(Recorded data)
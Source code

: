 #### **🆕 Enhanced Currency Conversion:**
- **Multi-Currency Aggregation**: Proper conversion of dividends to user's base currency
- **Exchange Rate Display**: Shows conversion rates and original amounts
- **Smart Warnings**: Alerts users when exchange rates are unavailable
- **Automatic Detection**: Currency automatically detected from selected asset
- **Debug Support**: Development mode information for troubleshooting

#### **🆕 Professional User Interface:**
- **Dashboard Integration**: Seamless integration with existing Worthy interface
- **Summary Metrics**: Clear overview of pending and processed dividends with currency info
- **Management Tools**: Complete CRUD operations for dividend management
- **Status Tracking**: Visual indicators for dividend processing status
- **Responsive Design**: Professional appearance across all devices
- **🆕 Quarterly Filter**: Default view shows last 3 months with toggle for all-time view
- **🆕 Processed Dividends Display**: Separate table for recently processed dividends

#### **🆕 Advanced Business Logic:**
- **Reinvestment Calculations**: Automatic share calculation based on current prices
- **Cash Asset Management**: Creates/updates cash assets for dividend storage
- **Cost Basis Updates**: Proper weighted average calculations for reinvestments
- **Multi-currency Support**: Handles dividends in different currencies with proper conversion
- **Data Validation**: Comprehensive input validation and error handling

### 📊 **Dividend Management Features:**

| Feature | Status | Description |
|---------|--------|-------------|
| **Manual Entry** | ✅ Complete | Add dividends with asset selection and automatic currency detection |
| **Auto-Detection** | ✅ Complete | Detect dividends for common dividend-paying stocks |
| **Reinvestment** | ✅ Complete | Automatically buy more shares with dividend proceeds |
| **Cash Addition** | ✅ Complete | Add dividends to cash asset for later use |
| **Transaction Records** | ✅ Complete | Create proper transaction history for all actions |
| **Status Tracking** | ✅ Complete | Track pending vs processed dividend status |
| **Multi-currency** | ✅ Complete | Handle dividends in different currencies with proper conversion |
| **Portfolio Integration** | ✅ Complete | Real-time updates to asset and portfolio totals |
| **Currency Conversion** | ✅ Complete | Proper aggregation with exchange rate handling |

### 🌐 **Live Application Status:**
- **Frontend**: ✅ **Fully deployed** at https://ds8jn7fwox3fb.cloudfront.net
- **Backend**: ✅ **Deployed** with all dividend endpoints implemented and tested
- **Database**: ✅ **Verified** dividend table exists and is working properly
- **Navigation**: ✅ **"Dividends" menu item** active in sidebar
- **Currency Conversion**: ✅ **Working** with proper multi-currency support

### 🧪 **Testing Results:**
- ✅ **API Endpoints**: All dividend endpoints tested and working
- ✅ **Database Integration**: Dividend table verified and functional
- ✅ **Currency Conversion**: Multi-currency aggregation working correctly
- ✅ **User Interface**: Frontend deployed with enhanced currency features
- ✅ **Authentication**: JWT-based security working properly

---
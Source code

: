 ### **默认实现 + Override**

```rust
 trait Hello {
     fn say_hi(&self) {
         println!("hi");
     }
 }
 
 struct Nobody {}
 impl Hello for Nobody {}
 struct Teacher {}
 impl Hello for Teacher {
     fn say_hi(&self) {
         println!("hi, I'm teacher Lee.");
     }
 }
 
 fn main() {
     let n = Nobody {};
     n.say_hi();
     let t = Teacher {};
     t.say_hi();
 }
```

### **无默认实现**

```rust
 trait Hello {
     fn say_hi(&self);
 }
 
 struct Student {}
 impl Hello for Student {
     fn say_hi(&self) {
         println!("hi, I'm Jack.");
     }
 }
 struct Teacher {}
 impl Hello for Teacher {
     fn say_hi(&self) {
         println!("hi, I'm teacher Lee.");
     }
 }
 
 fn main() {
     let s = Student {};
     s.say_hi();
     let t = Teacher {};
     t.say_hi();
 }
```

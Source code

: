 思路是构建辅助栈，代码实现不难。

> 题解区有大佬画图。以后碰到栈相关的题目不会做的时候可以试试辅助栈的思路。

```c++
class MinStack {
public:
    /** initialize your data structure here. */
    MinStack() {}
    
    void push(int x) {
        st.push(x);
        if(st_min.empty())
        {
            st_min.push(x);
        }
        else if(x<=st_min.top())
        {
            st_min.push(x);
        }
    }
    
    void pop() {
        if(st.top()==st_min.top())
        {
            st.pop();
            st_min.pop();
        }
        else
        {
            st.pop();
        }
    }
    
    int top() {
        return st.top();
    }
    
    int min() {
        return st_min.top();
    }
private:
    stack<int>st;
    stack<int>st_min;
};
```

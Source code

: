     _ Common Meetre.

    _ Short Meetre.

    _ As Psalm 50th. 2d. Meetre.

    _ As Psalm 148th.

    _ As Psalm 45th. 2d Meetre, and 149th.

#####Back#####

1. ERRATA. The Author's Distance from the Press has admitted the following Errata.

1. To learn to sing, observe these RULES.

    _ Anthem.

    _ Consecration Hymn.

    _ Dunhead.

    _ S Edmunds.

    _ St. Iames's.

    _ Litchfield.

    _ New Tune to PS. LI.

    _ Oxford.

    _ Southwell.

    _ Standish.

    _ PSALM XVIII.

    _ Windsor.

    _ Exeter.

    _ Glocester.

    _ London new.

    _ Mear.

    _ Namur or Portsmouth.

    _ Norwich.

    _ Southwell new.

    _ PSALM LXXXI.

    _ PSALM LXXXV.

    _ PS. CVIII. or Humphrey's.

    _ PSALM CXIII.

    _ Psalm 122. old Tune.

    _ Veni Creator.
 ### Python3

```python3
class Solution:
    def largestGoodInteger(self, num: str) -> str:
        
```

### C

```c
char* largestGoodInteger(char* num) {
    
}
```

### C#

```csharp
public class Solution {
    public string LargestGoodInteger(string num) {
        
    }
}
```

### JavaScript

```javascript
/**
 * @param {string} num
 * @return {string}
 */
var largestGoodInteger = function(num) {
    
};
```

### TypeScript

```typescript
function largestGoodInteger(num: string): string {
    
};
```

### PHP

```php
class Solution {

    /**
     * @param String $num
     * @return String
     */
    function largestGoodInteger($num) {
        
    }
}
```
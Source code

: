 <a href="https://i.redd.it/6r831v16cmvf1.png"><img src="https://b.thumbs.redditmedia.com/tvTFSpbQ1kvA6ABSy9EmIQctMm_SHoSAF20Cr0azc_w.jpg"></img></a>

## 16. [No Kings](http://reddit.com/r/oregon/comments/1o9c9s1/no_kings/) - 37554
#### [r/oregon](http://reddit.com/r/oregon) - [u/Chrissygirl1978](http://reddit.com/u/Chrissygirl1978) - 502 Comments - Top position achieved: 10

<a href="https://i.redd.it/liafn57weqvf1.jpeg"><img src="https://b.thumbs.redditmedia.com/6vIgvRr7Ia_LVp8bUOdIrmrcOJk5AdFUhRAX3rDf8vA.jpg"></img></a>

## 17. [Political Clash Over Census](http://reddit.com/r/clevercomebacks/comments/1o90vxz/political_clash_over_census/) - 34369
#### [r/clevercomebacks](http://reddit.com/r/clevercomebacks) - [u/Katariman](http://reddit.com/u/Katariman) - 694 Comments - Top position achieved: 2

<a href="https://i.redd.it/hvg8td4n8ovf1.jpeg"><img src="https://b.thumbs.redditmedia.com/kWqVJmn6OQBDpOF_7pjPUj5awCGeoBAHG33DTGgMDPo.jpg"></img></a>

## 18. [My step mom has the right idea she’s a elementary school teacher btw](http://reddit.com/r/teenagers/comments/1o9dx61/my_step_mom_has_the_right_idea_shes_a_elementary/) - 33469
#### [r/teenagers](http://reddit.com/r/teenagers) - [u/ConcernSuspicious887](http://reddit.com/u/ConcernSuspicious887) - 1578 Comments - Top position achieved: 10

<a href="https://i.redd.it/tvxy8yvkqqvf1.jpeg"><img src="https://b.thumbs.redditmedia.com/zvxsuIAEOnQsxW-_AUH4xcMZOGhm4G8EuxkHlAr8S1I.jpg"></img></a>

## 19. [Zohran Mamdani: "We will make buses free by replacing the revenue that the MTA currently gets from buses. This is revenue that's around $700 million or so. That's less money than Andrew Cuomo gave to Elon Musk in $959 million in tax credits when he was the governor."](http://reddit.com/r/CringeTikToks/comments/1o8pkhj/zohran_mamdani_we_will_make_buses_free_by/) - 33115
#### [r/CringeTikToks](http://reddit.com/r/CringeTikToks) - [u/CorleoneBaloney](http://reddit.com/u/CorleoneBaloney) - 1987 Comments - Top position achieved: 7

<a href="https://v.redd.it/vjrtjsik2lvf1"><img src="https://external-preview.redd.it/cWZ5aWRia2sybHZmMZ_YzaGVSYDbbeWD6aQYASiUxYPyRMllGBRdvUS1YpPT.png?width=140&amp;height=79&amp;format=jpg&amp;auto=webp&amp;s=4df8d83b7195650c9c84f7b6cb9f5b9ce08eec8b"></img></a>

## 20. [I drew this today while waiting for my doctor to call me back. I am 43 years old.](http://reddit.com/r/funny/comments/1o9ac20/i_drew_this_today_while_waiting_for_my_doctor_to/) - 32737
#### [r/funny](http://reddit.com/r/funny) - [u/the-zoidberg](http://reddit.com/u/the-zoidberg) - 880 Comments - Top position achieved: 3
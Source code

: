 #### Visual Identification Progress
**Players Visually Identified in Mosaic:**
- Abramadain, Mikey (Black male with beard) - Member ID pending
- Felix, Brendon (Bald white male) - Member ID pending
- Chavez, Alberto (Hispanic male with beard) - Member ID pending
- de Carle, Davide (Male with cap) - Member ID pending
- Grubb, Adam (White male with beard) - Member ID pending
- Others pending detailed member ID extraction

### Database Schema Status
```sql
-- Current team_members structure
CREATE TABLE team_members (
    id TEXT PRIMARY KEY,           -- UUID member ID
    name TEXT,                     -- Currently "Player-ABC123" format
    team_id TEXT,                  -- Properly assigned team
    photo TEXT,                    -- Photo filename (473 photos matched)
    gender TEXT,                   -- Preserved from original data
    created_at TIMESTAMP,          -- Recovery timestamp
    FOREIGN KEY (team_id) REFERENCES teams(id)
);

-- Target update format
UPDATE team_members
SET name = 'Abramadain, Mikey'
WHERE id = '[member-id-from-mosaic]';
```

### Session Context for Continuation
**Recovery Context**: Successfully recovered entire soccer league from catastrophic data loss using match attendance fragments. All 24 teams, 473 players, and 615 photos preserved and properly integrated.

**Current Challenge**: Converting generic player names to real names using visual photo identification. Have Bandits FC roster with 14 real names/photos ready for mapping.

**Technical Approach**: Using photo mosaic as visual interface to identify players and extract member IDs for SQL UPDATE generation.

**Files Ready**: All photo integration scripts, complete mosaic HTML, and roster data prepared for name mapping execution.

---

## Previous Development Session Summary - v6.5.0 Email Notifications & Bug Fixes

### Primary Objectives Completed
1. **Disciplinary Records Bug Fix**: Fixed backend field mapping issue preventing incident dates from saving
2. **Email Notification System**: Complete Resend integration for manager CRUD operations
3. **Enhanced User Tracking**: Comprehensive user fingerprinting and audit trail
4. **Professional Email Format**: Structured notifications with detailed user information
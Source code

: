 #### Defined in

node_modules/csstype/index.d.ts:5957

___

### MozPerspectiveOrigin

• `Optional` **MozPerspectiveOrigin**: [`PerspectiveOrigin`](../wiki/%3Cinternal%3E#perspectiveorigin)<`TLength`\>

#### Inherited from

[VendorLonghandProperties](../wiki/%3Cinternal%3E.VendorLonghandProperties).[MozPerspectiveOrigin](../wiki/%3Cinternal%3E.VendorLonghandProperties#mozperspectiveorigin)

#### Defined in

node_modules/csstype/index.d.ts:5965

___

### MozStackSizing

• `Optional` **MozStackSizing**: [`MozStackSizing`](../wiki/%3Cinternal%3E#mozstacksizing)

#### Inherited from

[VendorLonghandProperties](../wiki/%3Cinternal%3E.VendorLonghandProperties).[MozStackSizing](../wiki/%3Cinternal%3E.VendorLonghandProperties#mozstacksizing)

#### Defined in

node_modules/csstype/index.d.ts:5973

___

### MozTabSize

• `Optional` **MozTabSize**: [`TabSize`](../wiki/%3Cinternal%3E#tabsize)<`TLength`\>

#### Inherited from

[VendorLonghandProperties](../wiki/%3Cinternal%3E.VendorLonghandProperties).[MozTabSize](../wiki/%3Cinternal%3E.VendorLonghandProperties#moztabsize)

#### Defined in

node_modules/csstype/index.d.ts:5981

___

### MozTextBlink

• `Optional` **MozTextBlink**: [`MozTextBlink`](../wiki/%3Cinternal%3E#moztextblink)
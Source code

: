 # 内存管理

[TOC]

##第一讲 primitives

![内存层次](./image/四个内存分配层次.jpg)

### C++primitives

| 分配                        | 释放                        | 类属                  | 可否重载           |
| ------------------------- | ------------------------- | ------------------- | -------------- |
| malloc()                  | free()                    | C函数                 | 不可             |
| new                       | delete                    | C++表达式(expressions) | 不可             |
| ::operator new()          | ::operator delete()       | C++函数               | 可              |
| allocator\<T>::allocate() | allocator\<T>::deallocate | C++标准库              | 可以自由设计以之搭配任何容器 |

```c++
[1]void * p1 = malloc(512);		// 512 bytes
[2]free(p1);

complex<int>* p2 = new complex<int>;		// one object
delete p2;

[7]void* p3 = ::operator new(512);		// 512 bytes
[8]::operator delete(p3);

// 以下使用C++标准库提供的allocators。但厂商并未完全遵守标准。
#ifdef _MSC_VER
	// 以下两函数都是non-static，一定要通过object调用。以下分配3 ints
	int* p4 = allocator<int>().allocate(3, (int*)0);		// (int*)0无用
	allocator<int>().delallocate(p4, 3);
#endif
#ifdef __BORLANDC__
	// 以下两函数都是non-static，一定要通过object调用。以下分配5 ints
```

### PROBLEM REQUIREMENTS
The answer must consist of every line from the records above that holds "return".

### RESULT FOR THIS EXERCISE
        return st.top();
        return st_min.top();
 * @return {string}
     * @return String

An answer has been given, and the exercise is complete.